The digital surveillance infrastructure in the NSA that we see today is only a preview. In time, the same techniques (and likely even technologies) the NSA uses to tap into our lives will be available to a handful of governments; then ten governments; then dozens. As William Gibson put it, “The future is already here—it’s just not very evenly distributed.” The problem is, in that future? Privacy is dead.
What can we do to fight back? Unfortunately there will is no single solution. Even if President Obama curtained the NSA’s spying program tomorrow (which won’t happen), other governments will take their place as the world’s leading Big Brother. We must admit that we are in a long war to defend our privacy and anonymity, rather than a debate with a finite end. In this struggle, laws are only going to take us so far.
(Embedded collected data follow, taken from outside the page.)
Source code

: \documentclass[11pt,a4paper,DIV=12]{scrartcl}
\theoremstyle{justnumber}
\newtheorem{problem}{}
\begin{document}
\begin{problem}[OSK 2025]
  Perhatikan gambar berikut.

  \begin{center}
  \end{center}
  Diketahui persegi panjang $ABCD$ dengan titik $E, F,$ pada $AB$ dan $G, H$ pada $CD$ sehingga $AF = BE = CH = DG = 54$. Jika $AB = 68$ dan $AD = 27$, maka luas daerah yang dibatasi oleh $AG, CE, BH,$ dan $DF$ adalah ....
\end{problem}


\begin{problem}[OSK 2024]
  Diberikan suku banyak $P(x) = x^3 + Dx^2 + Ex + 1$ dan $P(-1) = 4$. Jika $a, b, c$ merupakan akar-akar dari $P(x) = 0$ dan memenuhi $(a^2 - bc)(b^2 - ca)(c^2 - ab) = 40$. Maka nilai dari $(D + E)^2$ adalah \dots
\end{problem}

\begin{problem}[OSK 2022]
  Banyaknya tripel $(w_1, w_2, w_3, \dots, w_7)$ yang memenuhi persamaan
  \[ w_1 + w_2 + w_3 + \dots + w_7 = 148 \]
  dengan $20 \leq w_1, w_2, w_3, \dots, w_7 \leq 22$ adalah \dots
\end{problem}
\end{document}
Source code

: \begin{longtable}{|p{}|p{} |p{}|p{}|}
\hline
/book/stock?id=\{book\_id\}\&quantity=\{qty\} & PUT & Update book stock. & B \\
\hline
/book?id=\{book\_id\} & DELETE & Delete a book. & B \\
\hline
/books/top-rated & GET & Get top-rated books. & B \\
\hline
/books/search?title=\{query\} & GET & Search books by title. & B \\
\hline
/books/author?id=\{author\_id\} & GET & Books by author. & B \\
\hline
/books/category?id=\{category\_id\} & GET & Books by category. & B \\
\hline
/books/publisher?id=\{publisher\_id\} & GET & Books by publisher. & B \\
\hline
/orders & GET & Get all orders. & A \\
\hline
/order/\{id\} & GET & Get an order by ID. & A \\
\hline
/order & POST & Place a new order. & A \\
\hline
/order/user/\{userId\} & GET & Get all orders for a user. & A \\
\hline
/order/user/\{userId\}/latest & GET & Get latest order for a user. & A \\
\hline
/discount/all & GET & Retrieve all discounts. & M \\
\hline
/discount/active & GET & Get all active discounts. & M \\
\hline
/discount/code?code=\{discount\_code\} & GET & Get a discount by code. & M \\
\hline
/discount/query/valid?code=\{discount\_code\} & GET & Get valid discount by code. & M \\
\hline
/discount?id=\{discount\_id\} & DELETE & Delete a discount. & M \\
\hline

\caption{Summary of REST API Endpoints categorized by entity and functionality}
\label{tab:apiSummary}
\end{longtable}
The fractured international system of states combined with the global nature of digital communications means there will always be a place where is it legal to read your emails.
We must recognize that our salvation lies not in the world’s legislatures, but in tools.
We must build tools that make our privacy not dependent on their laws.
The first generation of those tools are already out there, CryptoCat, Tor, and others. More will come soon, but even they are not the solution. We must also demand that the services we use protect our data with open methods, and keep it private by default, instead of giving or selling it by default. Finally, and most importantly, we must instill in ourselves and our communities the norm that privacy it both valuable, and perishable, that encrypted communications are not the exclusive domain of green haired hackers and trenchcoated spies—but rather of our coworkers, friends, and families.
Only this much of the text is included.